This is a really well written paper, thanks for putting it together!
I have some questions about how to choose VarD/VarO and VarN/VarO since I'm unfamiliar with MMSE estimation. How would you go about choosing these values during/before an event?
Quote:
|
Originally Posted by Page 31
The (VarD, VarN) numbers show the values of VarD/VarO and VarN/VarO in the MMSE search that produced the best predicted outcome on the Testing data.
|
Does this method lead to the same overfitting that using the training data as the testing data did with the LS estimators? Choosing the apriori variances after the fact to get the best results seems wrong, or is the effect actually too small in reality to be a factor? It seems like each set of training data also needs to find what variances work best, and
then apply them to the testing data, instead of "searching" for the best values and applying them after the fact.
Quote:
|
Originally Posted by Page 44
// pick your value relative to sig2O, or search a range.
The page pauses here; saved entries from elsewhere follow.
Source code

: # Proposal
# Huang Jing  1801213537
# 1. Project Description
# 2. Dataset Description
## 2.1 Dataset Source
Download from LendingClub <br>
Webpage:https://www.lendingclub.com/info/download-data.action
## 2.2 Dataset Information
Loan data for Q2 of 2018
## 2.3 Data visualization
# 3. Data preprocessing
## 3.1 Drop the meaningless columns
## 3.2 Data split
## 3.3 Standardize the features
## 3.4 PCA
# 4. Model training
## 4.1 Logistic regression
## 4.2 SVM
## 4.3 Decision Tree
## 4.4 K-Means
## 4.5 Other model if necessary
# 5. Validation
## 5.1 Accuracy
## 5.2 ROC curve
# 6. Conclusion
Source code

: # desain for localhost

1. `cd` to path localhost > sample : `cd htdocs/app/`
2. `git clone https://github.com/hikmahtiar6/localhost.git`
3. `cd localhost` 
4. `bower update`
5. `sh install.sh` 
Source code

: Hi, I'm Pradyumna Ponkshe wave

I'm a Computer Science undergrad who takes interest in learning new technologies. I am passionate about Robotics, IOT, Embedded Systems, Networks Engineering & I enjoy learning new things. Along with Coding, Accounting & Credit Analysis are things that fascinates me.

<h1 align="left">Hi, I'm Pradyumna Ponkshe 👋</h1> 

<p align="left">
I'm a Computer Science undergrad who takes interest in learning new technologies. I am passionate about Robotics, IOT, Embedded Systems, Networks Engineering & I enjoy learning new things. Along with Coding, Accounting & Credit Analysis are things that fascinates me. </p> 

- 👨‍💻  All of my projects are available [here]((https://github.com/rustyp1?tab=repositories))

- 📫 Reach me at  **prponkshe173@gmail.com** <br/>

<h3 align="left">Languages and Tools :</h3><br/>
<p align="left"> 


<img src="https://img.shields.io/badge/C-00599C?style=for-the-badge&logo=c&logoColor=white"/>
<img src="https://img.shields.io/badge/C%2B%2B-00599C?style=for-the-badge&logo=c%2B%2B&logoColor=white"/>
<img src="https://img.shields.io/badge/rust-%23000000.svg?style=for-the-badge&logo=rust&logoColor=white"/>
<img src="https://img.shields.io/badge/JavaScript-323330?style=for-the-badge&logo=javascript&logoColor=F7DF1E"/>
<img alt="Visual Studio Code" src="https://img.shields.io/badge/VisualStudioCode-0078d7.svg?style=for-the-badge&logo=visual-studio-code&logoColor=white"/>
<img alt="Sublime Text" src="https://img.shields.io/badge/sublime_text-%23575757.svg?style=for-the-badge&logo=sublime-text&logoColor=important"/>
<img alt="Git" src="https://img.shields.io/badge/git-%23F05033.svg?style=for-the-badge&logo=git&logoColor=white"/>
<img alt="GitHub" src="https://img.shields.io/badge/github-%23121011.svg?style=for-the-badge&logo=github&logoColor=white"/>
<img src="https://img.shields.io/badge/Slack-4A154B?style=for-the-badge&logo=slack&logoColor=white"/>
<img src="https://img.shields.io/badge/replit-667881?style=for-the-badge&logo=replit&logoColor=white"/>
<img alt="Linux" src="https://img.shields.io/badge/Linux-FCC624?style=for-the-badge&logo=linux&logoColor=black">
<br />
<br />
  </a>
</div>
// 0.02 means you expect defense to be 2% of offense.
|
From this I'd expect that the values for VarD/VarO to be largely dependent on the game, yet the data shows that the "best" values depend very little on the game. For example, in the 2014 Newton Division the best values for VarD/VarO for sCPR was 0.10, but for 2014 Galileo it was 0.00! The complete other side of the search range! How can two divisions in the same year have such different values?